2.5. If, under the laws of the country of origin of the offered goods or its part, issuance of an export or re-export license is required, the effect of each offer, order or contract, as well as the following delivery of goods, is subject to issuance of such license. Until the issuance of that license, the Company is not in arrears with delivery of the goods.
3. Drawings and supporting documents
3.1. Information on weight, dimensions, performance parameters, prices set in catalogues and price sheets provided by the Company to the Customer are preliminary and informative. They become binding, if explicitly stated in the Contract.
3.2. Upon the request of the Customer, the Company will deliver, not later than at the beginning of the warranty period (in accordance with clause 11 of the GTC), information and drawings (except for the production drawings) with details sufficient for the Customer to put the delivered equipment into operation and maintain it.
3.3. The owner and holder of the intangible rights related to the drawings, technical supporting materials, software and other objects and materials that the Company gave to the Customer before or after conclusion of the Contract remains the Company’s (or a supplier of the Company or another third party) and disposing with them is regulated by the provision of clause 3 of the GTC.
4. Delivery Terms
4.1. Unless agreed otherwise between the Parties in writing, the place and term of delivery are EXW according to INCOTERMS 2010 published by the International Chamber of Commerce in Paris.

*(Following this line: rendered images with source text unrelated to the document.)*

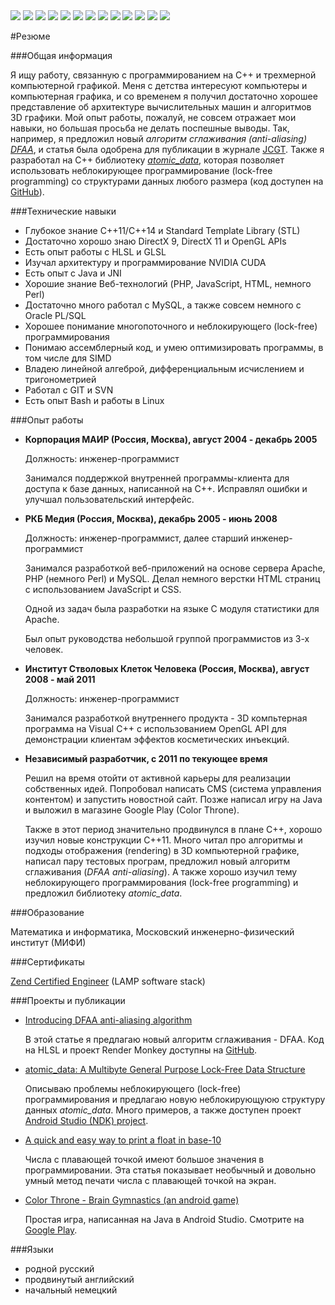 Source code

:
 <div class="resume">

<img src="images/cpp.png" class="resume-logo" />
<img src="images/java.png" class="resume-logo" />
<img src="images/directx.png" class="resume-logo" />
<img src="images/opengl.png" class="resume-logo" />
<img src="images/mysql.png" class="resume-logo" />
<img src="images/git.png" class="resume-logo" />
<img src="images/svn.png" class="resume-logo" />
<img src="images/linux.png" class="resume-logo" />
<img src="images/vim.png" class="resume-logo" />
<img src="images/php.png" class="resume-logo" />
<img src="images/javascript.png" class="resume-logo" />
<img src="images/android.png" class="resume-logo" />
<img src="images/perl.png" class="resume-logo" />

#Резюме

###Общая информация

  Я ищу работу, связанную с программированием на C++ и трехмерной компьютерной графикой.
  Меня с детства интересуют компьютеры и компьютерная графика, и со временем я получил
  достаточно хорошее представление об архитектуре вычислительных машин и алгоритмов 3D
  графики. Мой опыт работы, пожалуй, не совсем отражает мои навыки, но большая просьба
  не делать поспешные выводы. Так, например, я предложил новый *алгоритм сглаживания 
  (anti-aliasing)* [*DFAA*][DFAA], и статья была одобрена для публикации в журнале 
  [JCGT][]. Также я разработал на C++ библиотеку [*atomic\_data*][ad], которая позволяет 
  использовать неблокирующее программирование (lock-free programming) со структурами данных
  любого размера (код доступен на [GitHub][]).


  [DFAA]: http://alexpolt.github.io/dfaa.html "DFAA Anti-Aliasing Algorthim"
  [JCGT]: http://jcgt.org/ "the Journal of Computer Graphics Techniques"
  [GitHub]: https://github.com/alexpolt/ "GitHub: Alexandr Poltavsky"
  [ad]: http://alexpolt.github.io/atomic-data.html 
                  "atomic_data: A Multibyte General Purpose Lock-Free Data Structure"

###Технические навыки

  * Глубокое знание C++11/C++14 и Standard Template Library (STL)
  * Достаточно хорошо знаю DirectX 9, DirectX 11 и OpenGL APIs
  * Есть опыт работы с HLSL и GLSL
  * Изучал архитектуру и программирование NVIDIA CUDA
  * Есть опыт с Java и JNI
  * Хорошие знание Веб-технологий (PHP, JavaScript, HTML, немного Perl)
  * Достаточно много работал с MySQL, а также совсем немного с Oracle PL/SQL
  * Хорошее понимание многопоточного и неблокирующего (lock-free) программирования
  * Понимаю ассемблерный код, и умею оптимизировать программы, в том числе для SIMD
  * Владею линейной алгеброй, дифференциальным исчислением и тригонометрией
  * Работал с GIT и SVN
  * Есть опыт Bash и работы в Linux


###Опыт работы

* **Корпорация МАИР (Россия, Москва), август 2004 - декабрь 2005**

  Должность: инженер-программист

  Занимался поддержкой внутренней программы-клиента для доступа к базе данных, написанной на C++.
  Исправлял ошибки и улучшал пользовательский интерфейс.


* **РКБ Медия (Россия, Москва), декабрь 2005 - июнь 2008**

  Должность: инженер-программист, далее старший инженер-программист

  Занимался разработкой веб-приложений на основе сервера Apache, PHP (немного Perl) и MySQL.
  Делал немного верстки HTML страниц c использованием JavaScript и CSS.

  Одной из задач была разработки на языке C модуля статистики для Apache.

  Был опыт руководства небольшой группой программистов из 3-х человек.


* **Институт Стволовых Клеток Человека (Россия, Москва), август 2008 - май 2011**

  Должность: инженер-программист

  Занимался разработкой внутреннего продукта - 3D компьтерная программа на Visual C++ с 
  использованием OpenGL API для демонстрации клиентам эффектов косметических инъекций.


* **Независимый разработчик, с 2011 по текующее время**

  Решил на время отойти от активной карьеры для реализации собственных идей. Попробовал написать
  CMS (система управления контентом) и запустить новостной сайт. Позже написал
  игру на Java и выложил в магазине Google Play (Color Throne).

  Также в этот период значительно продвинулся в плане C++, хорошо изучил новые конструкции C++11.
  Много читал про алгоритмы и подходы отображения (rendering) в 3D компьютерной графике,
  написал пару тестовых програм, предложил новый алгоритм сглаживания (*DFAA anti-aliasing*).
  А также хорошо изучил тему неблокирующего программирования (lock-free programming) и предложил
  библиотеку *atomic\_data*.


###Образование

  Математика и информатика, Московский инженерно-физический институт (МИФИ)
 

###Сертификаты

  [Zend Certified Engineer](http://www.zend.com/en/yellow-pages/ZEND004080) (LAMP software stack)


###Проекты и публикации

  * [Introducing DFAA anti-aliasing algorithm](http://alexpolt.github.io/dfaa.html)

    В этой статье я предлагаю новый алгоритм сглаживания - DFAA. Код на HLSL и проект
    Render Monkey доступны на [GitHub](https://github.com/alexpolt/DFAA).

  * [atomic\_data: A Multibyte General Purpose Lock-Free Data Structure](http://alexpolt.github.io/atomic-data.html)

    Описываю проблемы неблокирующего (lock-free) программирования и предлагаю новую 
    неблокирующуюю структуру данных *atomic\_data*. Много примеров, а также доступен проект 
    [Android Studio (NDK) project](https://github.com/alexpolt/atomic_data).

  * [A quick and easy way to print a float in base-10](http://alexpolt.github.io/print-fp.html)

    Числа с плавающей точкой имеют большое значения в программировании. Эта статья показывает
    необычный и довольно умный метод печати числа с плавающей точкой на экран.

  * [Color Throne - Brain Gymnastics (an android game)](http://alexpolt.github.io/color-throne.html)

    Простая игра, написанная на Java в Android Studio. Смотрите на 
    [Google Play](https://play.google.com/store/apps/details?id=poltavsky.alexandr.colorthronefree).


###Языки

  * родной русский
  * продвинутый английский
  * начальный немецкий



<div style="clear: both;"></div>

 </div>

4.2. Storage fees – if the Customer does not take over the ordered goods within the agreed term, the Company will charge it a storage fee in the amount of the actual costs for the storage incurred for the period after the handover deadline. If the goods are stored for longer than 20 business days, the Company will charge the storage fee in the form of advance payments after each calendar month. If an advance payment for goods is agreed in the Contract and the ordered goods cannot be sent to the Customer because the advance payment wasn’t made, this will be considered as storage for reasons on the side of the Customer as described in the text above, and all the consequences stated in this respect apply.
5. Transfer of Risk (risk of property damage)
Transfer of risk is set by the EXW rule of INCOTERMS 2010, published by the International Chamber of Commerce in Paris, unless agreed otherwise in writing.
6. Delivery Term
6.1. The Company shall deliver the goods by the terms agreed in the confirmation of the order or in the written Contract.
6.2. If the delivery term is set in days, weeks or months, it begins after the later of the following events occurs:
a) signing of the Contract or delivery of the acceptance of the offer of the Company; or
b) acceptance of the order by the Company, or
c) obtaining of all formalities and all required permissions and guarantees by the Company;
d) obtaining of clarified technical specifications by the Company, if a subsequent handover was agreed; or
e) receipt of the agreed advance payment from the Customer; or
f) obtaining of all necessary spare parts or samples by the Company, if their delivery was agreed.
6.3 If the delivery term in the Contract is determined as a specific date and the Customer is in delay with fulfillment of an obligation agreed in the Contract or stated in these GTC, the delivery term will be extended by the same number of business days as the delay of the Customer.
6.4. If any of the events stated in clause 13 of the GTC (Force Majeure) occur, or if delivery is delayed for reasons on the side of the Customer, the delivery term will be extended adequately. This also applies when the reason for the delay occurs after expiry of the delivery term stated in the Contract.
6.5. If the Company does not meet the delivery term stated in the Contract (or determined in line with the provision of clause 6 of the GTC) and does not deliver the goods within 30 calendar days from expiry of the agreed delivery term, the Customer shall give the Company an adequate additional delivery period that is no less than 60 calendar days. If the Company does not meet the new delivery term, the Customer has the right to withdraw from that part of the Contract related to the delivery the Company is in delay with.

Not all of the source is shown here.